*What you have to do*
Where the string "true" appears in a line of the data, show that line.

*Data shown*
--- START ---
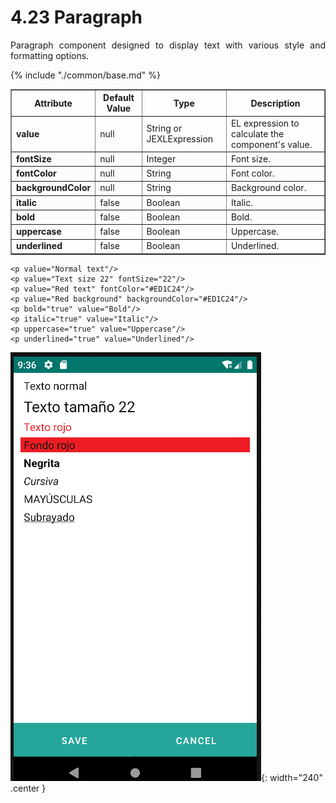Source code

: # 4.23 Paragraph
<div style="text-align: justify;">
    <p>Paragraph component designed to display text with various style and formatting options.</p>
</div>
<table border="1">
    <thead>
        <tr>
            <th colspan="2">Attribute</th>
            <th>Default Value</th>
            <th>Type</th>
            <th>Description</th>
         </tr>
    </thead>
    <tbody>
        {% include "./common/base.md" %}
       <tr>
            <td colspan="2"><strong>value</strong></td>
            <td>null</td>
            <td>String or JEXLExpression</td>
            <td>EL expression to calculate the component's value.</td>
        </tr>
        <tr>
            <td colspan="2"><strong>fontSize</strong></td>
            <td>null</td>
            <td>Integer</td>
            <td>Font size.</td>
        </tr>
        <tr>
            <td colspan="2"><strong>fontColor</strong></td>
            <td>null</td>
            <td>String</td>
            <td>Font color.</td>
        </tr>
        <tr>
            <td colspan="2"><strong>backgroundColor</strong></td>
            <td>null</td>
            <td>String</td>
            <td>Background color.</td>
        </tr>
        <tr>
            <td colspan="2"><strong>italic</strong></td>
            <td>false</td>
            <td>Boolean</td>
            <td>Italic.</td>
        </tr>
        <tr>
            <td colspan="2"><strong>bold</strong></td>
            <td>false</td>
            <td>Boolean</td>
            <td>Bold.</td>
        </tr>
        <tr>
            <td colspan="2"><strong>uppercase</strong></td>
            <td>false</td>
            <td>Boolean</td>
            <td>Uppercase.</td>
        </tr>
        <tr>
            <td colspan="2"><strong>underlined</strong></td>
            <td>false</td>
            <td>Boolean</td>
            <td>Underlined.</td>
        </tr>
    </tbody>
</table>

    <p value="Normal text"/>
    <p value="Text size 22" fontSize="22"/>
    <p value="Red text" fontColor="#ED1C24"/>
    <p value="Red background" backgroundColor="#ED1C24"/>
    <p bold="true" value="Bold"/>
    <p italic="true" value="Italic"/>
    <p uppercase="true" value="Uppercase"/>
    <p underlined="true" value="Underlined"/>

![img.png](../img/paragraph.png){: width="240" .center }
--- END ---
*The completed task*
    <p bold="true" value="Bold"/>
    <p italic="true" value="Italic"/>
    <p uppercase="true" value="Uppercase"/>
    <p underlined="true" value="Underlined"/>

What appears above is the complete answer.